I talked to a lot of Iraqis [both in and out of the country] who had kind of numbed themselves to reading about and hearing about people being killed, including close friends and relatives. In some strange sense you get used to it in a way. But when the attack on Al-Mutanabbi Street happened, I've heard from more than one Iraqi writer, that they burst into tears right where they were. The feeling at the time was -- what else can you take away from me?

That's really where the project started. And you're right, most people don't know about Al-Mutanabbi Street or what it's come to represent for this project which is more than that attack because my feeling is that wherever someone sits down to write towards the truth or someone sits down with a book, that that's where Al-Mutanabbi Street starts. My feeling is that now Al-Mutanabbi Street starts on a small street in Damascus somewhere. Or a small street in Tehran or a small street in Bejing. The seeds for that are just all over the globe and this project recognizes that, but most especially in Iraq. Even today there is a writer's union, whenever there's any kind of demonstration of writers, it always starts on Al-Mutanabbi Street. It just remains the heart of that cultural community."

The project has evolved to include four parts: Beausoleil put out a call to book and letter press artists to create broadsides sharing their personal response to the bombing of this cultural center. The collection of 133 broadsides by artists from around the world can be seen on the Florida Atlantic University website. In Los Angeles, the broadsides will be on display at UCLA from March 5 through April 30th, with a reading on March 5th.

Along with the broadsides, Beausoleil also reached out to artists to create books that would hold both "memory and future" of the bombing. There are 261 books that have been created as part of the project. Plans include sending the books to Iraq to be housed at the National Library in Baghdad. Beausoleil talked a little about how Anthony Shadid championed the project. Beausoleil had experienced some difficulty in reaching the right people in Iraq. He eventually reached out to Shadid, who wrote back expressing his support for the project and putting Beausoleil in touch with the Director of the Iraq National Library.

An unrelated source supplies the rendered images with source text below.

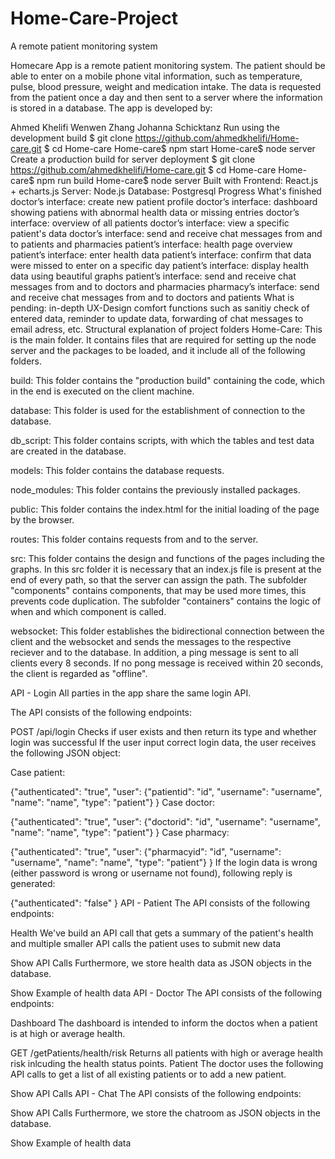 # Home-Care-Project

A remote patient monitoring system



Homecare App is a remote patient monitoring system. The patient should be able to enter on a mobile phone vital information, such as temperature, pulse, blood pressure, weight and medication intake. The data is requested from the patient once a day and then sent to a server where the information is stored in a database.
The app is developed by:

Ahmed Khelifi
Wenwen Zhang
Johanna Schicktanz
Run using the development build
$ git clone https://github.com/ahmedkhelifi/Home-care.git
$ cd Home-care
Home-care$ npm start
Home-care$ node server
Create a production build for server deployment
$ git clone https://github.com/ahmedkhelifi/Home-care.git
$ cd Home-care
Home-care$ npm run build
Home-care$ node server
Built with
Frontend: React.js + echarts.js
Server: Node.js
Database: Postgresql
Progress
What's finished
 doctor’s interface: create new patient profile
 doctor’s interface: dashboard showing patiens with abnormal health data or missing entries
 doctor’s interface: overview of all patients
 doctor’s interface: view a specific patient's data
 doctor’s interface: send and receive chat messages from and to patients and pharmacies
 patient’s interface: health page overview
 patient’s interface: enter health data
 patient’s interface: confirm that data were missed to enter on a specific day
 patient’s interface: display health data using beautiful graphs
 patient’s interface: send and receive chat messages from and to doctors and pharmacies
 pharmacy’s interface: send and receive chat messages from and to doctors and patients
What is pending:
 in-depth UX-Design
 comfort functions such as sanitiy check of entered data, reminder to update data, forwarding of chat messages to email adress, etc.
Structural explanation of project folders
Home-Care:
This is the main folder. It contains files that are required for setting up the node server and the packages to be loaded, and it include all of the following folders.

build:
This folder contains the "production build" containing the code, which in the end is executed on the client machine.

database:
This folder is used for the establishment of connection to the database.

db_script:
This folder contains scripts, with which the tables and test data are created in the database.

models:
This folder contains the database requests.

node_modules:
This folder contains the previously installed packages.

public:
This folder contains the index.html for the initial loading of the page by the browser.

routes:
This folder contains requests from and to the server.

src:
This folder contains the design and functions of the pages including the graphs. In this src folder it is necessary that an index.js file is present at the end of every path, so that the server can assign the path. The subfolder "components" contains components, that may be used more times, this prevents code duplication. The subfolder "containers" contains the logic of when and which component is called.

websocket:
This folder establishes the bidirectional connection between the client and the websocket and sends the messages to the respective reciever and to the database. In addition, a ping message is sent to all clients every 8 seconds. If no pong message is received within 20 seconds, the client is regarded as "offline".

API - Login
All parties in the app share the same login API.

The API consists of the following endpoints:

POST /api/login Checks if user exists and then return its type and whether login was successful
If the user input correct login data, the user receives the following JSON object:

Case patient:

 {"authenticated": "true", "user": {"patientid": "id", "username": "username", "name": "name", "type": "patient"} }
Case doctor:

 {"authenticated": "true", "user": {"doctorid": "id", "username": "username", "name": "name", "type": "patient"} }
Case pharmacy:

 {"authenticated": "true", "user": {"pharmacyid": "id", "username": "username", "name": "name", "type": "patient"} }
If the login data is wrong (either password is wrong or username not found), following reply is generated:

 {"authenticated": "false" }
API - Patient
The API consists of the following endpoints:

Health
We've build an API call that gets a summary of the patient's health and multiple smaller API calls the patient uses to submit new data

Show API Calls
Furthermore, we store health data as JSON objects in the database.

Show Example of health data
API - Doctor
The API consists of the following endpoints:

Dashboard
The dashboard is intended to inform the doctos when a patient is at high or average health.

GET /getPatients/health/risk Returns all patients with high or average health risk inlcuding the health status points.
Patient
The doctor uses the following API calls to get a list of all existing patients or to add a new patient.

Show API Calls
API - Chat
The API consists of the following endpoints:

Show API Calls
Furthermore, we store the chatroom as JSON objects in the database.

Show Example of health data
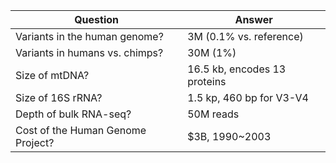 | Question                          | Answer                         |
|-----------------------------------|--------------------------------|
| Variants in the human genome?     | 3M (0.1% vs. reference)        |
| Variants in humans vs. chimps?    | 30M (1%)                       |
| Size of mtDNA?                    | 16.5 kb, encodes 13 proteins   |
| Size of 16S rRNA?                 | 1.5 kp, 460 bp for V3-V4       |
| Depth of bulk RNA-seq?            | 50M reads                      |
| Cost of the Human Genome Project? | $3B, 1990~2003                 |
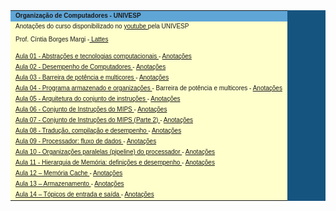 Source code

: <main>
<table width="200" cellspacing="1" cellpadding="3" border="0" bgcolor="#165480">
<tr>
   <td bgcolor="#5FA6D7">
<font size=1 face="verdana, arial, helvetica">
<b>  Organização de Computadores - UNIVESP </b>
</font>
</td>
</tr>
<tr>
    <td bgcolor="#ffffcc">
   <font face="verdana, arial, helvetica" size=1>
Anotações do curso disponibilizado no <a href="https://www.youtube.com/watch?v=HgA-oXOV7kI"> youtube </a> pela UNIVESP
		 <p> Prof. Cíntia Borges Margi -<a href="http://lattes.cnpq.br/2144745030697697"> Lattes </a> </p>  
   </font>
   </td>
</tr>

<tr>
    <td bgcolor="#ffffcc">
   <font face="verdana, arial, helvetica" size=1>
<a href="https://www.youtube.com/watch?v=HgA-oXOV7kI"> Aula 01 - Abstrações e tecnologias computacionais </a></h3> - <a href="https://raw.githubusercontent.com/seidenfuss/Organizacao_de_Computadores_UNIVESP/master/Aula%2001%20-%20Abstra%C3%A7%C3%B5es%20e%20tecnologias%20computacionais"> Anotações</a></h3>
</font>
   </td>
</tr>


<tr>
   <td bgcolor="#ffffcc">
   <font face="verdana, arial, helvetica" size=1>
        <a href="https://www.youtube.com/watch?v=HJirZ2sHWgM"> Aula 02 - Desempenho de Computadores </a> - <a href=#> Anotações</a></h3>
  </font>
  </td>
</tr>

<tr>
   <td bgcolor="#ffffcc">
   <font face="verdana, arial, helvetica" size=1>
        <a href="https://www.youtube.com/watch?v=0FK13IR3P9M"> Aula 03 - Barreira de potência e multicores </a> - <a href=#> Anotações</a></h3>
  </font>
  </td>
</tr>

<tr>
   <td bgcolor="#ffffcc">
   <font face="verdana, arial, helvetica" size=1>
        <a href="https://www.youtube.com/watch?v=Y8Rqq6f_Shs"> Aula 04 - Programa armazenado e organizações </a>
 - Barreira de potência e multicores </a> - <a href=#> Anotações</a></h3>
  </font>
  </td>
</tr>



<tr>
   <td bgcolor="#ffffcc">
   <font face="verdana, arial, helvetica" size=1>
        <a href="https://www.youtube.com/watch?v=i01yuM5KyNg"> Aula 05 - Arquitetura do conjunto de instruções  </a> - <a href=#> Anotações</a></h3>
  </font>
  </td>
</tr>



<tr>
   <td bgcolor="#ffffcc">
   <font face="verdana, arial, helvetica" size=1>
        <a href="https://www.youtube.com/watch?v=VYSy21RwNIc"> Aula 06 - Conjunto de Instruções do MIPS </a> - <a href=#> Anotações</a></h3>
  </font>
  </td>
</tr>



<tr>
   <td bgcolor="#ffffcc">
   <font face="verdana, arial, helvetica" size=1>
        <a href="https://www.youtube.com/watch?v=i_NeQ2hblX0"> Aula 07 - Conjunto de Instruções do MIPS (Parte 2) </a> - <a href=#> Anotações</a>
  </font>
  </td>
</tr>



<tr>
   <td bgcolor="#ffffcc">
   <font face="verdana, arial, helvetica" size=1>
         <a href="https://www.youtube.com/watch?v=UnBiGE_8zaM"> Aula 08 - Tradução, compilação e desempenho </a>  - <a href=#> Anotações</a></h3>
  </font>
  </td>
</tr>


<tr>
   <td bgcolor="#ffffcc">
   <font face="verdana, arial, helvetica" size=1>
 <a href="https://www.youtube.com/watch?v=x2UsuPvRD5k"> Aula 09 - Processador: fluxo de dados </a> - <a href=#> Anotações</a></h3>
  </font>
  </td>
</tr>


<tr>
   <td bgcolor="#ffffcc">
   <font face="verdana, arial, helvetica" size=1>
<a href="https://www.youtube.com/watch?v=tiVY7TAIiSI"> Aula 10 - Organizações paralelas (pipeline) do processador </a>  - <a href=#> Anotações</a></h3>
  </font>
  </td>
</tr>


<tr>
   <td bgcolor="#ffffcc">
   <font face="verdana, arial, helvetica" size=1>
<a href="https://www.youtube.com/watch?v=w3V4_x15cbU"> Aula 11 - Hierarquia de Memória: definições e desempenho </a> - <a href=#> Anotações</a>
  </font>
  </td>
</tr>


<tr>
   <td bgcolor="#ffffcc">
   <font face="verdana, arial, helvetica" size=1>
<a href="https://www.youtube.com/watch?v=7j7A88izk8E"> Aula 12 – Memória Cache </a> - <a href=#> Anotações</a></h3>
  </font>
  </td>
</tr>


<tr>
	<td bgcolor="#ffffcc">
		<font face="verdana, arial, helvetica" size=1>
			<a href="https://www.youtube.com/watch?v=xwj1sOe_11w"> Aula 13 – Armazenamento  </a> - <a href=#> Anotações</a></h3>
		</font>
	</td>
</tr>


<tr>
   <td bgcolor="#ffffcc">
    <font face="verdana, arial, helvetica" size=1>
      <a href="https://www.youtube.com/watch?v=O2YILF5BfIE"> Aula 14 – Tópicos de entrada e saída </a> - <a href=#> Anotações</a></h3>
    </font>
  </td>
</tr>

</table>
</main>
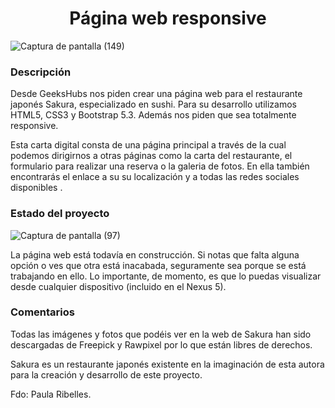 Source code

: <h1 align="center"> Página web responsive </h1>

![Captura de pantalla (149)](https://user-images.githubusercontent.com/65761160/215628048-49c0ce5f-23db-4692-b05f-1a6cd165b52f.png)


### Descripción 
Desde GeeksHubs nos piden crear una página web para el restaurante japonés Sakura, especializado en sushi. Para su desarrollo utilizamos HTML5, CSS3 y Bootstrap 5.3. Además nos piden que sea totalmente responsive.

Esta carta digital consta de una página principal a través de la cual podemos dirigirnos a otras páginas como la carta del restaurante, el formulario para realizar una reserva o la galeria de fotos. 
En ella también encontrarás el enlace a su su localización y a todas las redes sociales disponibles .

### Estado del proyecto

![Captura de pantalla (97)](https://user-images.githubusercontent.com/65761160/215630344-2953949e-4589-47aa-9a9b-a08019b6f3ee.png)

La página web está todavía en construcción. Si notas que falta alguna opción o ves que otra está inacabada, seguramente sea porque se está trabajando en ello. Lo importante, de momento, es que lo puedas visualizar desde cualquier dispositivo (incluido en el Nexus 5).

### Comentarios

Todas las imágenes y fotos que podéis ver en la web de Sakura han sido descargadas de Freepick y Rawpixel por lo que están libres de derechos.

Sakura es un restaurante japonés existente en la imaginación de esta autora para la creación y desarrollo de este proyecto. 

Fdo: Paula Ribelles.
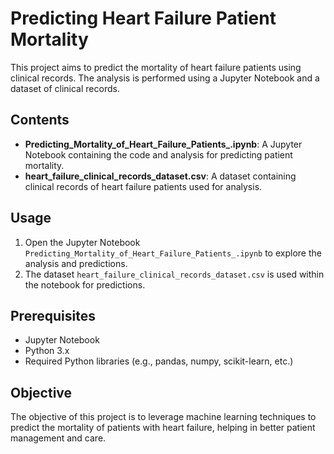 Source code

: # Predicting Heart Failure Patient Mortality

This project aims to predict the mortality of heart failure patients using clinical records. The analysis is performed using a Jupyter Notebook and a dataset of clinical records.

## Contents

- **Predicting_Mortality_of_Heart_Failure_Patients_.ipynb**: A Jupyter Notebook containing the code and analysis for predicting patient mortality.
- **heart_failure_clinical_records_dataset.csv**: A dataset containing clinical records of heart failure patients used for analysis.

## Usage

1. Open the Jupyter Notebook `Predicting_Mortality_of_Heart_Failure_Patients_.ipynb` to explore the analysis and predictions.
2. The dataset `heart_failure_clinical_records_dataset.csv` is used within the notebook for predictions.

## Prerequisites

- Jupyter Notebook
- Python 3.x
- Required Python libraries (e.g., pandas, numpy, scikit-learn, etc.)

## Objective

The objective of this project is to leverage machine learning techniques to predict the mortality of patients with heart failure, helping in better patient management and care.
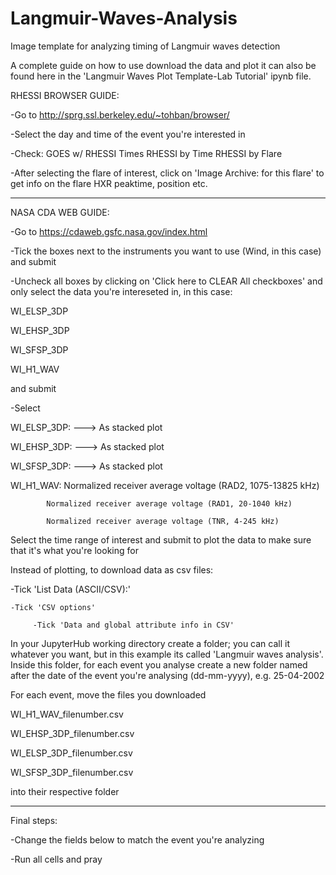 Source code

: # Langmuir-Waves-Analysis
Image template for analyzing timing of Langmuir waves detection

A complete guide on how to use download the data and plot it can also be found here in the 'Langmuir Waves Plot Template-Lab Tutorial' ipynb file.

RHESSI BROWSER GUIDE:

-Go to  http://sprg.ssl.berkeley.edu/~tohban/browser/

-Select the day and time of the event you're interested in

-Check:
    GOES w/ RHESSI Times 
    RHESSI by Time 
    RHESSI by Flare 

-After selecting the flare of interest, click on 'Image Archive: for this flare' 
 to get info on the flare HXR peaktime, position etc.

----------------------------------------------

NASA CDA WEB GUIDE:

-Go to  https://cdaweb.gsfc.nasa.gov/index.html  

-Tick the boxes next to the instruments you want to use (Wind, in this case) and submit 

-Uncheck all boxes by clicking on 'Click here to CLEAR All checkboxes' and only select 
 the data you're intereseted in, in this case:

 WI_ELSP_3DP
 
 WI_EHSP_3DP
 
 WI_SFSP_3DP
 
 WI_H1_WAV

 and submit

-Select

 WI_ELSP_3DP: ---> As stacked plot
 
 WI_EHSP_3DP: ---> As stacked plot
 
 WI_SFSP_3DP: ---> As stacked plot
 
 
 WI_H1_WAV: Normalized receiver average voltage (RAD2, 1075-13825 kHz)
 
            Normalized receiver average voltage (RAD1, 20-1040 kHz)
            
            Normalized receiver average voltage (TNR, 4-245 kHz)

Select the time range of interest and submit to plot the data to make sure that it's what you're looking for

Instead of plotting, to download data as csv files:


-Tick 'List Data (ASCII/CSV):'

    -Tick 'CSV options'
    
         -Tick 'Data and global attribute info in CSV'


In your JupyterHub working directory create a folder; you can call it whatever you want, but in this
example its called 'Langmuir waves analysis'.
Inside this folder, for each event you analyse create a new folder named after 
the date of the event you're analysing (dd-mm-yyyy), e.g. 25-04-2002

For each event, move the files you downloaded

WI_H1_WAV_filenumber.csv

WI_EHSP_3DP_filenumber.csv

WI_ELSP_3DP_filenumber.csv

WI_SFSP_3DP_filenumber.csv

into their respective folder

----------------------------------------------

Final steps:

-Change the fields below to match the event you're analyzing

-Run all cells and pray
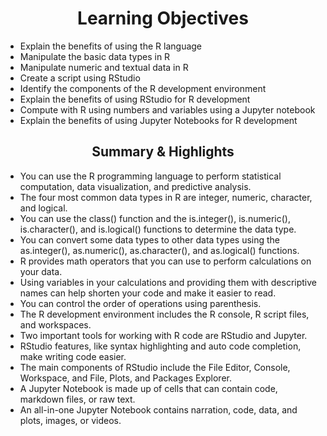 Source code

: <h1 align="center">Learning Objectives</h1>

- Explain the benefits of using the R language
- Manipulate the basic data types in R
- Manipulate numeric and textual data in R
- Create a script using RStudio
- Identify the components of the R development environment
- Explain the benefits of using RStudio for R development
- Compute with R using numbers and variables using a Jupyter notebook
- Explain the benefits of using Jupyter Notebooks for R development

<h2 align="center">Summary & Highlights</h2>

- You can use the R programming language to perform statistical computation, data visualization, and predictive analysis. 
- The four most common data types in R are integer, numeric, character, and logical. 
- You can use the class() function and the is.integer(), is.numeric(), is.character(), and is.logical() functions to determine the data type. 
- You can convert some data types to other data types using the as.integer(), as.numeric(), as.character(), and as.logical() functions. 
- R provides math operators that you can use to perform calculations on your data. 
- Using variables in your calculations and providing them with descriptive names can help shorten your code and make it easier to read. 
- You can control the order of operations using parenthesis. 
- The R development environment includes the R console, R script files, and workspaces.  
- Two important tools for working with R code are RStudio and Jupyter. 
- RStudio features, like syntax highlighting and auto code completion, make writing code easier. 
- The main components of RStudio include the File Editor, Console, Workspace, and File, Plots, and Packages Explorer. 
- A Jupyter Notebook is made up of cells that can contain code, markdown files, or raw text.  
- An all-in-one Jupyter Notebook contains narration, code, data, and plots, images, or videos. 
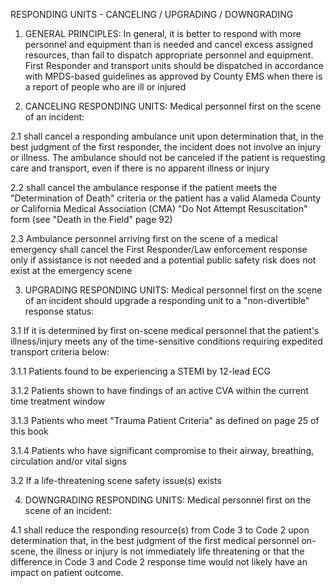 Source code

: RESPONDING UNITS - CANCELING / UPGRADING / DOWNGRADING

1. GENERAL PRINCIPLES: In general, it is better to respond with more personnel and equipment than is needed and cancel excess assigned resources, than fail to dispatch appropriate personnel and equipment. First Responder and transport units should be dispatched in accordance with MPDS-based guidelines as approved by County EMS when there is a report of people who are ill or injured

2. CANCELING RESPONDING UNITS: Medical personnel first on the scene of an incident:

2.1 shall cancel a responding ambulance unit upon determination that, in the best judgment of the first responder, the incident does not involve an injury or illness. The ambulance should not be canceled if the patient is requesting care and transport, even if there is no apparent illness or injury

2.2 shall cancel the ambulance response if the patient meets the "Determination of Death" criteria or the patient has a valid Alameda County or California Medical Association (CMA) "Do Not Attempt Resuscitation" form (see "Death in the Field" page 92)

2.3 Ambulance personnel arriving first on the scene of a medical emergency shall cancel the First Responder/Law enforcement response only if assistance is not needed and a potential public safety risk does not exist at the emergency scene

3. UPGRADING RESPONDING UNITS: Medical personnel first on the scene of an incident should upgrade a responding unit to a "non-divertible" response status:

3.1 If it is determined by first on-scene medical personnel that the patient's illness/injury meets any of the time-sensitive conditions requiring expedited transport criteria below:

3.1.1 Patients found to be experiencing a STEMI by 12-lead ECG

3.1.2 Patients shown to have findings of an active CVA within the current time treatment window

3.1.3 Patients who meet "Trauma Patient Criteria" as defined on page 25 of this book

3.1.4 Patients who have significant compromise to their airway, breathing, circulation and/or vital signs

3.2 If a life-threatening scene safety issue(s) exists

4. DOWNGRADING RESPONDING UNITS: Medical personnel first on the scene of an incident:

4.1 shall reduce the responding resource(s) from Code 3 to Code 2 upon determination that, in the best judgment of the first medical personnel on-scene, the illness or injury is not immediately life threatening or that the difference in Code 3 and Code 2 response time would not likely have an impact on patient outcome.

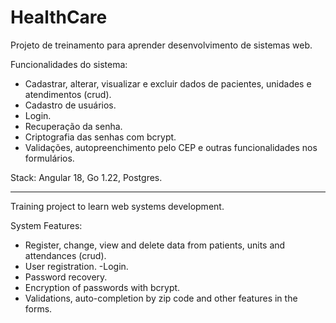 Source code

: # HealthCare

Projeto de treinamento para aprender desenvolvimento de sistemas web.

Funcionalidades do sistema:

-   Cadastrar, alterar, visualizar e excluir dados de pacientes, unidades e atendimentos (crud).
-   Cadastro de usuários.
-   Login.
-   Recuperação da senha.
-   Criptografia das senhas com bcrypt.
-   Validações, autopreenchimento pelo CEP e outras funcionalidades nos formulários.

Stack: Angular 18, Go 1.22, Postgres.

---

Training project to learn web systems development.

System Features:

-   Register, change, view and delete data from patients, units and attendances (crud).
-   User registration.
    -Login.
-   Password recovery.
-   Encryption of passwords with bcrypt.
-   Validations, auto-completion by zip code and other features in the forms.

"I've exchanged emails with him over the years and he's always been supportive to a fault of what we were trying to do. This whole project was devastated when we heard of him passing away. The Director of the National Library responded immediately to me saying how important he thought it was for, not just people in the West to see these projects, but for Iraqis to see them. For them to know that they weren't so alone in what they were suffering, that other people saw it and were responding. One set of the broadsides are in Washington DC right now at the State Dept to get them crated up and sent onto Baghdad. Anthony Shadid had said that when the broadsides came to Baghdad, he would go back there and sit with me by the Tigris and we would have a cup of coffee together."

The third part of the project seeks to remind people and raise awareness to the crucial role cultural centers play in our lives through readings, exhibitions and panel discussions. Finally, there is an anthology of essays due out in the summer of this year called, Al-Mutanabbi Street Starts Here.

"One thing I've said to people who are organizing shows of this work is that the last thing I want is a passive art show. At each of these shows we ask for a reading or a panel. We ask the person who's curating to reach out to the Arab-American community in terms of writers and artists, the North African community, where they live to try to bring people in, including student organizations. As well as local writers who are not Arab-American. I think that many institutions are uncomfortable with the kind of ideas that this project brings up, which have to do with truth and memory and personal responsibility--All the issues around Iraq and about our invasion of Iraq and our occupation of Iraq. This project and the work that it has produced--my biggest hope is that it makes people feel uneasy in the best sense of the word. That they begin to entertain other ideas. Not just about Iraq and Al-Mutanabbi Street, but also where Al-Mutanabbi Street starts in their own lives as well."